Réduire votre consommation est une très bonne chose car étant donné que la France importe de plus en plus car elle produit de moins en moins , grâce à vous nous réduirons notre balance commerciale .

Merci pour ce petit geste
a écrit le 09/07/2017 à 3:26 :
"Maitriser sa dette c'est...etc.."
Aujourd'hui, il s'agit de ne payer que l'interet de la dette.
Ce type raconte n'importe quoi.
Pas de vraies reformes. Rien ne change.
Les francais sont condamnes a se faire tondre.
a écrit le 09/07/2017 à 0:32 :
Et il faut le croire? pour le moment, ce ne sont que des hausses, les baisses sont toujours pour dans les promesses... il y aura une bonne raison l'année prochaine pour ne pas les faire. Est ce que l'augmentation du diesel est une taxe? effectivement, si on ne fume pas, ne roule pas, etc... les impots baissent.
a écrit le 08/07/2017 à 21:24 :
Et si l'Etat commençait par un collectif budgétaire réduisant les dépenses dès cette année, je lui accorderais ma confiance pour ses promesses de la saint Glinglin; si on mettait tous nos élus éliminés, quelle qu'en soit la cause, au SMIC - je ne suis pas chien! -, je n'y verrais que justice, car ils se sont bien empiffré depuis bientôt un demi siècle: et ce serait un avertissement salutaire pour les actuels. Je vous écoute, monsieur le ministre!...
Réponse de le 09/07/2017 à 8:41 :
.... perdu !!! .......l'audition d'un premier ministre se limitant a son cenacle de proximité ....

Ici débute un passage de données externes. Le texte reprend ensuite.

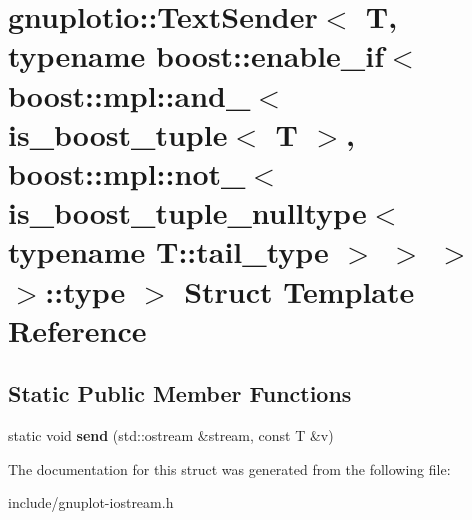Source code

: \hypertarget{structgnuplotio_1_1TextSender_3_01T_00_01typename_01boost_1_1enable__if_3_01boost_1_1mpl_1_1and_613e8c35e9263a9c4b5e2b75ff99b434}{}\section{gnuplotio\+:\+:Text\+Sender$<$ T, typename boost\+:\+:enable\+\_\+if$<$ boost\+:\+:mpl\+:\+:and\+\_\+$<$ is\+\_\+boost\+\_\+tuple$<$ T $>$, boost\+:\+:mpl\+:\+:not\+\_\+$<$ is\+\_\+boost\+\_\+tuple\+\_\+nulltype$<$ typename T\+:\+:tail\+\_\+type $>$ $>$ $>$ $>$\+:\+:type $>$ Struct Template Reference}
\label{structgnuplotio_1_1TextSender_3_01T_00_01typename_01boost_1_1enable__if_3_01boost_1_1mpl_1_1and_613e8c35e9263a9c4b5e2b75ff99b434}
\subsection*{Static Public Member Functions}
\begin{DoxyCompactItemize}
\item 
\mbox{\label{structgnuplotio_1_1TextSender_3_01T_00_01typename_01boost_1_1enable__if_3_01boost_1_1mpl_1_1and_613e8c35e9263a9c4b5e2b75ff99b434_a57bf894398f70f08cd4bac18ee5cbf68}} 
static void {\bfseries send} (std\+::ostream \&stream, const T \&v)
\end{DoxyCompactItemize}


The documentation for this struct was generated from the following file\+:\begin{DoxyCompactItemize}
\item 
include/gnuplot-\/iostream.\+h\end{DoxyCompactItemize}
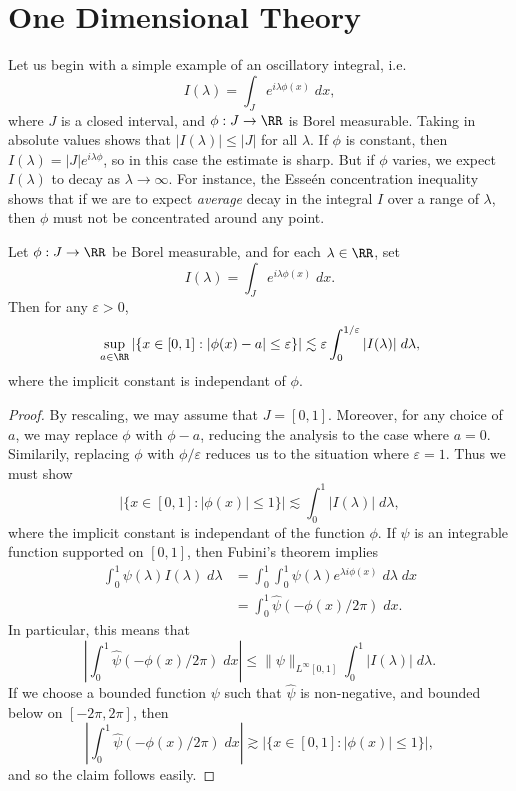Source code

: \section{One Dimensional Theory}

Let us begin with a simple example of an oscillatory integral, i.e.
%
\[ I(\lambda) = \int_J e^{i \lambda \phi(x)}\; dx, \]
%
where $J$ is a closed interval, and $\phi: J \to \RR$ is Borel measurable. Taking in absolute values shows that $|I(\lambda)| \leq |J|$ for all $\lambda$. If $\phi$ is constant, then $I(\lambda) = |J| e^{i \lambda \phi}$, so in this case the estimate is sharp. But if $\phi$ varies, we expect $I(\lambda)$ to decay as $\lambda \to \infty$. For instance, the Esse\'{e}n concentration inequality shows that if we are to expect \emph{average} decay in the integral $I$ over a range of $\lambda$, then $\phi$ must not be concentrated around any point.

\begin{theorem}
  Let $\phi: J \to \RR$ be Borel measurable, and for each $\lambda \in \RR$, set
  \[ I(\lambda) = \int_J e^{i \lambda \phi(x)}\; dx. \]
  Then for any $\varepsilon > 0$,
  \[ \sup_{a \in \RR} |\{ x \in [0,1]: |\phi(x) - a| \leq \varepsilon \}| \lesssim \varepsilon \int_0^{1/\varepsilon} |I(\lambda)|\; d\lambda, \]
  where the implicit constant is independant of $\phi$.
\end{theorem}
\begin{proof}
  By rescaling, we may assume that $J = [0,1]$. Moreover, for any choice of $a$, we may replace $\phi$ with $\phi - a$, reducing the analysis to the case where $a = 0$. Similarily, replacing $\phi$ with $\phi/\varepsilon$ reduces us to the situation where $\varepsilon = 1$. Thus we must show
  \[ |\{ x \in [0,1]: |\phi(x)| \leq 1 \}| \lesssim \int_0^1 |I(\lambda)|\; d\lambda, \]
  where the implicit constant is independant of the function $\phi$. If $\psi$ is an integrable function supported on $[0,1]$, then Fubini's theorem implies
  \begin{align*}
    \int_0^1 \psi(\lambda) I(\lambda)\; d\lambda &= \int_0^1 \int_0^1 \psi(\lambda) e^{\lambda i \phi(x)}\; d\lambda\; dx\\
    &= \int_0^1 \widehat{\psi}(- \phi(x) / 2 \pi)\; dx.
  \end{align*}
  In particular, this means that
  \[ \left| \int_0^1 \widehat{\psi}(- \phi(x) / 2\pi)\; dx \right| \leq \| \psi \|_{L^\infty[0,1]} \int_0^1 |I(\lambda)|\; d\lambda. \]
  If we choose a bounded function $\psi$ such that $\widehat{\psi}$ is non-negative, and bounded below on $[-2\pi,2\pi]$, then
  \[ \left| \int_0^1 \widehat{\psi}(- \phi(x) / 2 \pi)\; dx \right| \gtrsim |\{ x \in [0,1]: |\phi(x)| \leq 1 \}|, \]
  and so the claim follows easily.
\end{proof}

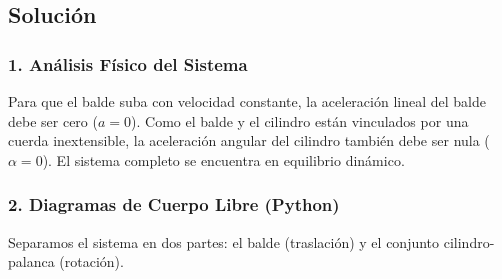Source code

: \documentclass[12pt, a4paper]{article}
\begin{document}
\begin{center}
\end{center}

\subsection*{Solución}

\subsubsection*{1. Análisis Físico del Sistema}
Para que el balde suba con velocidad constante, la aceleración lineal del balde debe ser cero ($a = 0$). Como el balde y el cilindro están vinculados por una cuerda inextensible, la aceleración angular del cilindro también debe ser nula ($\alpha = 0$). El sistema completo se encuentra en equilibrio dinámico.

\subsubsection*{2. Diagramas de Cuerpo Libre (Python)}
Separamos el sistema en dos partes: el balde (traslación) y el conjunto cilindro-palanca (rotación).
\end{document}
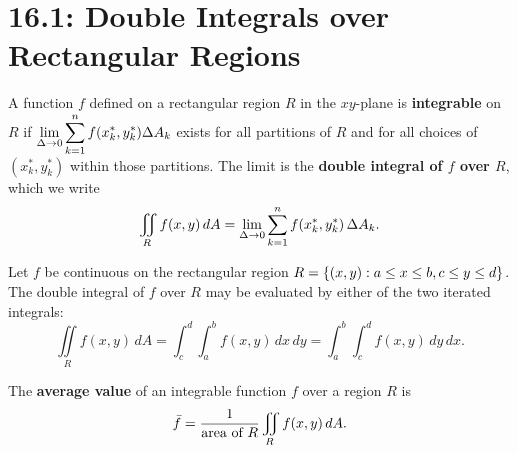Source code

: \documentclass[mathNotesPreamble]{subfiles}
\begin{document}
\section{16.1: Double Integrals over Rectangular Regions}

  \begin{defn*}
    A function $f$ defined on a rectangular region $R$ in the $xy$-plane is \textbf{integrable} on $R$ if $\displaystyle\lim_{\Delta\to 0} \sum_{k=1}^n f(x_k^*, y_k^*) \Delta A_k$ exists for all partitions of $R$ and for all choices of $(x_k^*, y_k^*)$ within those partitions. The limit is the \textbf{double integral of $f$ over $R$}, which we write
      \[\iint\limits_R f(x,y)\,dA=\lim_{\Delta\to 0} \sum_{k=1}^n f(x_k^*, y_k^*)\,\Delta A_k.\]
  \end{defn*}

  \begin{thmBox*}
    Let $f$ be continuous on the rectangular region $R={\left\{(x,y):a\leq x\leq b, c\leq y \leq d\right\}}$. The double integral of $f$ over $R$ may be evaluated by either of the two iterated integrals:
      \[\iint\limits_R f(x,y)\,dA=\int_c^d\int_a^b f(x,y)\,dx\,dy=\int_a^b\int_c^d f(x,y)\,dy\,dx.\]
  \end{thmBox*}

  \begin{defn*}
    The \textbf{average value} of an integrable function $f$ over a region $R$ is
      \[\bar{f}=\frac{1}{\textnormal{area of }R}\iint\limits_R f(x,y)\,dA.\]
  \end{defn*}

  \pagebreak
  
\end{document}
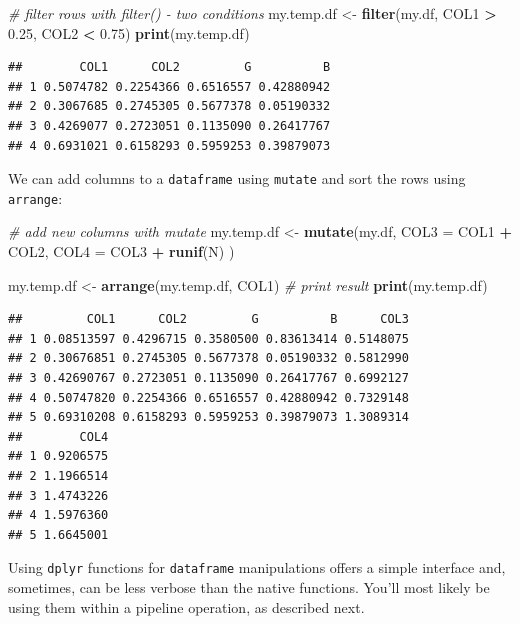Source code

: \documentclass[11pt,]{book}
\newenvironment{Shaded}{\begin{snugshade}}{\end{snugshade}}
\newcommand{\KeywordTok}[1]{\textcolor[rgb]{0.27,0.27,0.27}{\textbf{#1}}}
\newcommand{\DataTypeTok}[1]{\textcolor[rgb]{0.27,0.27,0.27}{#1}}
\newcommand{\FloatTok}[1]{\textcolor[rgb]{0.06,0.06,0.06}{#1}}
\newcommand{\StringTok}[1]{\textcolor[rgb]{0.5,0.5,0.5}{#1}}
\newcommand{\CommentTok}[1]{\textcolor[rgb]{0.56,0.35,0.01}{\textit{#1}}}
\newcommand{\OperatorTok}[1]{\textcolor[rgb]{0.81,0.36,0.00}{\textbf{#1}}}
\newcommand{\NormalTok}[1]{#1}
\begin{document}
\begin{Shaded}
\begin{Highlighting}[]
\CommentTok{# filter rows with filter() - two conditions}
\NormalTok{my.temp.df <-}\StringTok{ }\KeywordTok{filter}\NormalTok{(my.df, COL1 }\OperatorTok{>}\StringTok{ }\FloatTok{0.25}\NormalTok{, }
\NormalTok{                            COL2 }\OperatorTok{<}\StringTok{ }\FloatTok{0.75}\NormalTok{)}
\KeywordTok{print}\NormalTok{(my.temp.df)}
\end{Highlighting}
\end{Shaded}

\begin{verbatim}
##        COL1      COL2         G          B
## 1 0.5074782 0.2254366 0.6516557 0.42880942
## 2 0.3067685 0.2745305 0.5677378 0.05190332
## 3 0.4269077 0.2723051 0.1135090 0.26417767
## 4 0.6931021 0.6158293 0.5959253 0.39879073
\end{verbatim}

We can add columns to a \texttt{dataframe} using \texttt{mutate} and
sort the rows using \texttt{arrange}: 

\begin{Shaded}
\begin{Highlighting}[]
\CommentTok{# add new columns with mutate}
\NormalTok{my.temp.df <-}\StringTok{ }\KeywordTok{mutate}\NormalTok{(my.df, }\DataTypeTok{COL3 =}\NormalTok{ COL1 }\OperatorTok{+}\StringTok{ }\NormalTok{COL2,}
                            \DataTypeTok{COL4 =}\NormalTok{ COL3 }\OperatorTok{+}\StringTok{ }\KeywordTok{runif}\NormalTok{(N) )}

\NormalTok{my.temp.df <-}\StringTok{ }\KeywordTok{arrange}\NormalTok{(my.temp.df, COL1)}
\CommentTok{# print result}
\KeywordTok{print}\NormalTok{(my.temp.df)}
\end{Highlighting}
\end{Shaded}

\begin{verbatim}
##         COL1      COL2         G          B      COL3
## 1 0.08513597 0.4296715 0.3580500 0.83613414 0.5148075
## 2 0.30676851 0.2745305 0.5677378 0.05190332 0.5812990
## 3 0.42690767 0.2723051 0.1135090 0.26417767 0.6992127
## 4 0.50747820 0.2254366 0.6516557 0.42880942 0.7329148
## 5 0.69310208 0.6158293 0.5959253 0.39879073 1.3089314
##        COL4
## 1 0.9206575
## 2 1.1966514
## 3 1.4743226
## 4 1.5976360
## 5 1.6645001
\end{verbatim}

Using \texttt{dplyr} functions for \texttt{dataframe} manipulations
offers a simple interface and, sometimes, can be less verbose than the
native functions. You'll most likely be using them within a pipeline
operation, as described next.
\end{document}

On ne va quand mème pas se préoccuper des sans dents outre mesure
a écrit le 08/07/2017 à 21:19 :
Pour l'instant beaucoup d'annonces d'abord lors de la présidentielle et des législatives puis depuis 2 mois mais sur le fond nada. Nous sommes toujours, pour l'instant malgré le verbe haut, dans la continuité du non changement des promesses comme depuis les 40 dernières années Je note également comme dans le passé les promesses commencent à être reportées pour ne pas dire non tenues. Le dérapage du déficit n'est pas un scoop car entre le temps du vote du budget fin 2016 et les élections beaucoup de promesses engagées,pour certaines annoncées depuis fin 2016 ou début 2017 par l'ancien gouvernement donc tomber des nus pourrait être assimilé à un mensonge de la tambouille politique.